Как только прибыли с ним в Москву, его немедленно же отправили на пытку. Однако во время пытки и перед смертью своею он вел себя крайне упрямо: можно было предположить, что он поступает так, или желая, чтобы его сочли за сумасшедшего, или же знал, что все равно он будет казнен, сознается ли в правде или нет; из отчаяния он хотел скорее, чем сознаться, продолжать упорствовать в начатом и продолжавшемся им обмане и злодействе, чтобы иностранные государи его постоянством в речах были подкуплены в мыслях, которые он им хитроумно внушал. На совесть свою он обращал здесь столь же мало внимания, как раньше при принятии столь многих религий; вероятно он думал: «лучше бегом попасть в ад, чем идти туда шагом».

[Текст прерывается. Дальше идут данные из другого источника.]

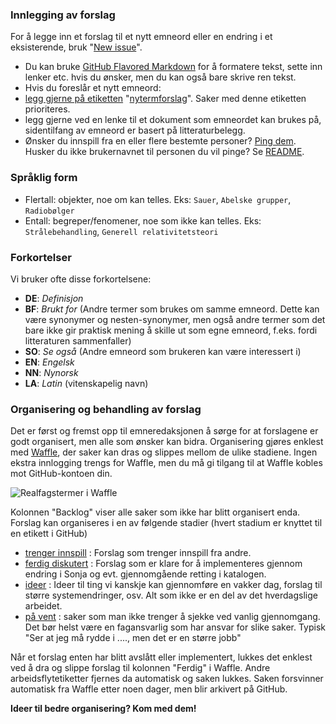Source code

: 

### Innlegging av forslag

For å legge inn et forslag til et nytt emneord eller en endring i et eksisterende, bruk 
"[New issue](https://github.com/realfagstermer/realfagstermer/issues/new)".
- Du kan bruke [GitHub Flavored Markdown](https://help.github.com/articles/github-flavored-markdown/)
  for å formatere tekst, sette inn lenker etc. hvis du ønsker, men du kan også bare skrive ren tekst.
- Hvis du foreslår et nytt emneord:
 - [legg gjerne på etiketten](https://help.github.com/articles/applying-labels-to-issues-and-pull-requests/)
  "[nytermforslag](https://github.com/realfagstermer/realfagstermer/labels/nytermforslag)".
  Saker med denne etiketten prioriteres.
 - legg gjerne ved en lenke til et dokument som emneordet kan brukes på, sidentilfang av emneord er basert på litteraturbelegg.
- Ønsker du innspill fra en eller flere bestemte personer?
  [Ping dem](https://help.github.com/articles/writing-on-github/#name-and-team-mentions-autocomplete).
  Husker du ikke brukernavnet til personen du vil pinge? Se [README](https://github.com/realfagstermer/realfagstermer/blob/master/README.md).

### Språklig form

* Flertall: objekter, noe om kan telles. Eks: `Sauer`, `Abelske grupper`, `Radiobølger`
* Entall: begreper/fenomener, noe som ikke kan telles. Eks: `Strålebehandling`, `Generell relativitetsteori`

### Forkortelser

Vi bruker ofte disse forkortelsene:

* **DE**: *Definisjon*
* **BF**: *Brukt for* (Andre termer som brukes om samme emneord. Dette kan være synonymer og nesten-synonymer, men også andre termer som det bare ikke gir praktisk mening å skille ut som egne emneord, f.eks. fordi litteraturen sammenfaller)
* **SO**: *Se også* (Andre emneord som brukeren kan være interessert i)
* **EN**: *Engelsk*
* **NN**: *Nynorsk*
* **LA**: *Latin* (vitenskapelig navn)

### Organisering og behandling av forslag

Det er først og fremst opp til emneredaksjonen å sørge for at forslagene er godt organisert,
men alle som ønsker kan bidra. Organisering gjøres enklest med
[Waffle](https://waffle.io/realfagstermer/realfagstermer), der saker kan dras og slippes mellom de ulike stadiene.
Ingen ekstra innlogging trengs for Waffle, men du må gi tilgang til at Waffle kobles mot GitHub-kontoen din.

![Realfagstermer i Waffle](https://hostr.co/file/OfKa6PUdJxoM/waffle.png)

Kolonnen "Backlog" viser alle saker som ikke har blitt organisert enda.
Forslag kan organiseres i en av følgende stadier (hvert stadium er knyttet til en etikett i GitHub)
* [trenger innspill](https://github.com/realfagstermer/realfagstermer/labels/trenger%20innspill)
  : Forslag som trenger innspill fra andre.
* [ferdig diskutert](https://github.com/realfagstermer/realfagstermer/labels/ferdig%20diskutert)
  : Forslag som er klare for å implementeres gjennom endring i Sonja og evt. gjennomgående retting i katalogen.
* [ideer](https://github.com/realfagstermer/realfagstermer/labels/ideer)
  : Ideer til ting vi kanskje kan gjennomføre en vakker dag, forslag til større systemendringer, osv. Alt som ikke er en del av det hverdagslige arbeidet.
* [på vent](https://github.com/realfagstermer/realfagstermer/labels/på%20vent)
  : saker som man ikke trenger å sjekke ved vanlig gjennomgang. Det bør helst være en fagansvarlig som har ansvar for slike saker.
  Typisk "Ser at jeg må rydde i ...., men det er en større jobb"

Når et forslag enten har blitt avslått eller implementert, lukkes det enklest ved å dra og slippe forslag
til kolonnen "Ferdig" i Waffle. Andre arbeidsflytetiketter fjernes da automatisk og saken lukkes. Saken forsvinner automatisk fra Waffle etter noen dager, men blir arkivert på GitHub.

**Ideer til bedre organisering? Kom med dem!**

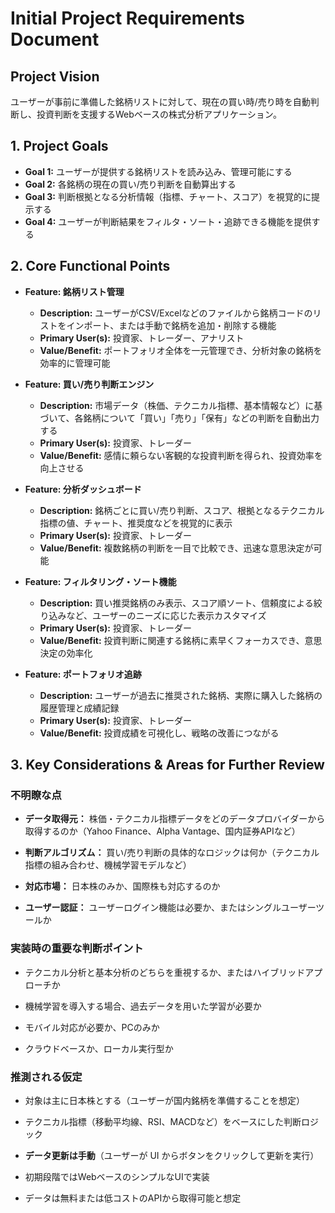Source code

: # Initial Project Requirements Document

## Project Vision

ユーザーが事前に準備した銘柄リストに対して、現在の買い時/売り時を自動判断し、投資判断を支援するWebベースの株式分析アプリケーション。

## 1. Project Goals

- **Goal 1:** ユーザーが提供する銘柄リストを読み込み、管理可能にする
- **Goal 2:** 各銘柄の現在の買い/売り判断を自動算出する
- **Goal 3:** 判断根拠となる分析情報（指標、チャート、スコア）を視覚的に提示する
- **Goal 4:** ユーザーが判断結果をフィルタ・ソート・追跡できる機能を提供する

## 2. Core Functional Points

- **Feature: 銘柄リスト管理**
  - **Description:** ユーザーがCSV/Excelなどのファイルから銘柄コードのリストをインポート、または手動で銘柄を追加・削除する機能
  - **Primary User(s):** 投資家、トレーダー、アナリスト
  - **Value/Benefit:** ポートフォリオ全体を一元管理でき、分析対象の銘柄を効率的に管理可能

- **Feature: 買い/売り判断エンジン**
  - **Description:** 市場データ（株価、テクニカル指標、基本情報など）に基づいて、各銘柄について「買い」「売り」「保有」などの判断を自動出力する
  - **Primary User(s):** 投資家、トレーダー
  - **Value/Benefit:** 感情に頼らない客観的な投資判断を得られ、投資効率を向上させる

- **Feature: 分析ダッシュボード**
  - **Description:** 銘柄ごとに買い/売り判断、スコア、根拠となるテクニカル指標の値、チャート、推奨度などを視覚的に表示
  - **Primary User(s):** 投資家、トレーダー
  - **Value/Benefit:** 複数銘柄の判断を一目で比較でき、迅速な意思決定が可能

- **Feature: フィルタリング・ソート機能**
  - **Description:** 買い推奨銘柄のみ表示、スコア順ソート、信頼度による絞り込みなど、ユーザーのニーズに応じた表示カスタマイズ
  - **Primary User(s):** 投資家、トレーダー
  - **Value/Benefit:** 投資判断に関連する銘柄に素早くフォーカスでき、意思決定の効率化

- **Feature: ポートフォリオ追跡**
  - **Description:** ユーザーが過去に推奨された銘柄、実際に購入した銘柄の履歴管理と成績記録
  - **Primary User(s):** 投資家、トレーダー
  - **Value/Benefit:** 投資成績を可視化し、戦略の改善につながる

## 3. Key Considerations & Areas for Further Review

### 不明瞭な点

- **データ取得元：** 株価・テクニカル指標データをどのデータプロバイダーから取得するのか（Yahoo Finance、Alpha Vantage、国内証券APIなど）

- **判断アルゴリズム：** 買い/売り判断の具体的なロジックは何か（テクニカル指標の組み合わせ、機械学習モデルなど）
- **対応市場：** 日本株のみか、国際株も対応するのか
- **ユーザー認証：** ユーザーログイン機能は必要か、またはシングルユーザーツールか

### 実装時の重要な判断ポイント

- テクニカル分析と基本分析のどちらを重視するか、またはハイブリッドアプローチか

- 機械学習を導入する場合、過去データを用いた学習が必要か
- モバイル対応が必要か、PCのみか
- クラウドベースか、ローカル実行型か

### 推測される仮定

- 対象は主に日本株とする（ユーザーが国内銘柄を準備することを想定）

- テクニカル指標（移動平均線、RSI、MACDなど）をベースにした判断ロジック
- **データ更新は手動**（ユーザーが UI からボタンをクリックして更新を実行）
- 初期段階ではWebベースのシンプルなUIで実装
- データは無料または低コストのAPIから取得可能と想定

Когда ему на пытке, в присутствии отряженных для этой цели знатнейших государственных советников, были заданы вопросы о некоторых пунктах и он был допрошен, он сказал: «он не почитает никого, за исключением вельможи и боярина Никиты Ивановича Романова, достойным вести переговоры с ним» (а боярин тот был давно известен ему своей храбростью и добрым нравом). Пришлось, вследствии этого, двум из бояр отправиться к Никите и просить его зайти к нему. Тем временем Тимошка попросил пить, и когда ему принесли деревянную чашку с квасом или слабым пивом, он отказался от кваса и не хотел пить из деревянной чашки, требуя, чтобы ему дали испить меду из серебряного сосуда. Когда исполнили эту его просьбу, он поднес сосуд ко рту, но отпил лишь немного. Когда теперь боярин Никита с двумя другими боярами вошел к нему, он смиренно поклонился ему, но еще упорнее стал утверждать, что он сын царя Василия Ивановича Шуйского. Ему, однако, было сказано и доказано, что он сын Дементия Анкудинова, простого торговца холстом в Вологде, а вовсе не из великокняжеского рода Шуйских. Покойный великий князь Василий Иванович Шуйский вовсе не имел детей, а лишь двух братьев: князя Дмитрия Ивановича и Ивана Ивановича Шуйских, которые так же не оставили мужского потомства. Эти три брата, вместе с тогдашним патриархом Филаретом Никитичем были отправлены в Польшу в плен, как это указано выше. Старшие два брата умерли в Польше, третий же, по имени Иван Иванович, вместе с патриархом был отпущен на волю, прибыл в Москву и скончался лишь в правление нынешнего великого князя, немного лет тому назад. Было из этого рода еще одно лицо – именно брат их отца Василий Федорович, имеющий лишь одного сына, а именно князя Михаила Васильевича Скопина-Шуйского, который в то время, когда шведский полководец занял Великий Новгород, умер, так же не оставив наследников. Таким образом Тимошка не мог быть из рода Шуйских.